The pressure on the embassy-based operatives was increased by several degrees, which invited matching retaliation from the ISI against Indian diplomatic personnel in Pakistan. PCIU operations were reciprocated, often brutally, by the ISI. A sister intelligence organisation approached the Prime Minister’s office to advice me to slow down. After a particular act of brutalisation of a suspected Indian intelligence officer in Islamabad I was asked by the PMO to go slow and not to demand open declaration of ‘persona non grata’ status for neutralised ISI/PMI operatives. They were, henceforth, to be deported without fanfare. However, restraint on the Indian side was not reciprocated by Pakistan. The ISI continued its brutalisation process. But, I must assert that for a couple of years we had succeeded in restraining considerably the embassy-based operations of the JIM, JIX wings of the ISI and the Pak MI.

Certain constrains prevent me from discussing some of the important counter-intelligence operations. But to quote a diplomat of a western country, as narrated to me by an Indian journalist, “India has put the heat on Pakistan after a long time. They are simply starving for intelligence.”

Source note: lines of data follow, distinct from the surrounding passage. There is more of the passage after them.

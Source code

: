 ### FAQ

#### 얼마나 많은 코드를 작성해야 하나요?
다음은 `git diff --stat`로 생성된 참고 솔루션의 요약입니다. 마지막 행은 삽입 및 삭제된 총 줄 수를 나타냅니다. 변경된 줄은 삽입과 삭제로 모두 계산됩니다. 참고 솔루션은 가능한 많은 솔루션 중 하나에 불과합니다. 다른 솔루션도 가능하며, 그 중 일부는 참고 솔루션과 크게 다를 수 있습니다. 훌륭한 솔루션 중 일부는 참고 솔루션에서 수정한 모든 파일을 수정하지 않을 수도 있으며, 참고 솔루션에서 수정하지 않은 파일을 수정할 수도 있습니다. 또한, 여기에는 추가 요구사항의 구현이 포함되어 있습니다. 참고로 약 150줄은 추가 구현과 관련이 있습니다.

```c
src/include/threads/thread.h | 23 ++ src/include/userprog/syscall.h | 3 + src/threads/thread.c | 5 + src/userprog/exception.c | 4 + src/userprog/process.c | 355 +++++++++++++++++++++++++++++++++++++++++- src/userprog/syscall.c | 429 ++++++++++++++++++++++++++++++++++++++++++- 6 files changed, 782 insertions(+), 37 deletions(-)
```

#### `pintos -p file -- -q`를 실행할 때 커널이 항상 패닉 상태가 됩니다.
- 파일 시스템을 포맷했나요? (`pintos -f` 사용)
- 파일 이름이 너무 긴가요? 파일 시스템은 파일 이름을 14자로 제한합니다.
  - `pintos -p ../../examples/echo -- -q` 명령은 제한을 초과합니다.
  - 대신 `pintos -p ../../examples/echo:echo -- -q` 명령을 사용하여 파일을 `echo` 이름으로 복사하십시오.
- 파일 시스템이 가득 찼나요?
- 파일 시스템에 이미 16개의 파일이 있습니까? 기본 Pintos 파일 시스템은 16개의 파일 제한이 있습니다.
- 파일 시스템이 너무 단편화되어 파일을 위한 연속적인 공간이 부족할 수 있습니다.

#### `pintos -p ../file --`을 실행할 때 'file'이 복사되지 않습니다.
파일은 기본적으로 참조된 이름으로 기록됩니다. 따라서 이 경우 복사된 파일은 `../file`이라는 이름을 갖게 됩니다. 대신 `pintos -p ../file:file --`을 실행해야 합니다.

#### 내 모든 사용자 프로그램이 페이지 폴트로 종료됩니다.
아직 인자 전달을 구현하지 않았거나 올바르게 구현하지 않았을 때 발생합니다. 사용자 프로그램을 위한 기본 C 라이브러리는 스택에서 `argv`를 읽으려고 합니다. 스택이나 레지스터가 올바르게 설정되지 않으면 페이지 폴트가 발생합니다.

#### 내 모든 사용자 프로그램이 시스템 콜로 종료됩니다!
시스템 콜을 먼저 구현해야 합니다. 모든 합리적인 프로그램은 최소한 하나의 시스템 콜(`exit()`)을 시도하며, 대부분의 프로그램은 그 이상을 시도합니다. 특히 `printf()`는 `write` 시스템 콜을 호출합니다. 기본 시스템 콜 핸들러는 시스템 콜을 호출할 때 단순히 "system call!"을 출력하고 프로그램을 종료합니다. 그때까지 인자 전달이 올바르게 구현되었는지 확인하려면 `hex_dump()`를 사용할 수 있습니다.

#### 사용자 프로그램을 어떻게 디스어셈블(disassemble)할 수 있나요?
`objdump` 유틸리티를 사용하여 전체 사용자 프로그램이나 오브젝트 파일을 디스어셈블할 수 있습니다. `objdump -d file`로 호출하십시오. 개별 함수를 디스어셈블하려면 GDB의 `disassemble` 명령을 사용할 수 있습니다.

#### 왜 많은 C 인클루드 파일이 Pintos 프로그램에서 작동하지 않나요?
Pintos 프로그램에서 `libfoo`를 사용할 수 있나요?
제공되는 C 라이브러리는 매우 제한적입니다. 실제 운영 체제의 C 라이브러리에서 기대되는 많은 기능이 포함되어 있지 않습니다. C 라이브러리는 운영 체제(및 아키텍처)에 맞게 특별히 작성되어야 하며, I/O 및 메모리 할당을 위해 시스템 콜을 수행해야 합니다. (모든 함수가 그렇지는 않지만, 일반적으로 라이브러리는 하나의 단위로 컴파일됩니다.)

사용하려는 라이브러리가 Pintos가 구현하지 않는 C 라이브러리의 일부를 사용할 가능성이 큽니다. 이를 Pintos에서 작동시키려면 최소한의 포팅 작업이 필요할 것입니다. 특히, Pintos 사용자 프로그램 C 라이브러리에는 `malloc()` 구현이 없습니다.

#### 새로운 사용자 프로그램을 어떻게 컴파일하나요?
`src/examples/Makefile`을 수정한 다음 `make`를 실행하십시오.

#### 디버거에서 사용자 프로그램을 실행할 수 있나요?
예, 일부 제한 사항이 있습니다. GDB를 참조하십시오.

The credit for this goes to my colleagues, who laboured ungrudgingly and tolerated my ‘jihadist’ attitude with smiling faces. I enjoyed working with the young officers. One of them, a discarded junior officer, was resurrected by me and was placed inside an important coterie of Pakistani collaborators after giving him a foolproof Muslim cover. The cover had lasted until I retired and the daredevil officer had rendered salutary services to the country. I must plug in the temptation of telling a few more stories to protect a number of ongoing operations by the PCIU.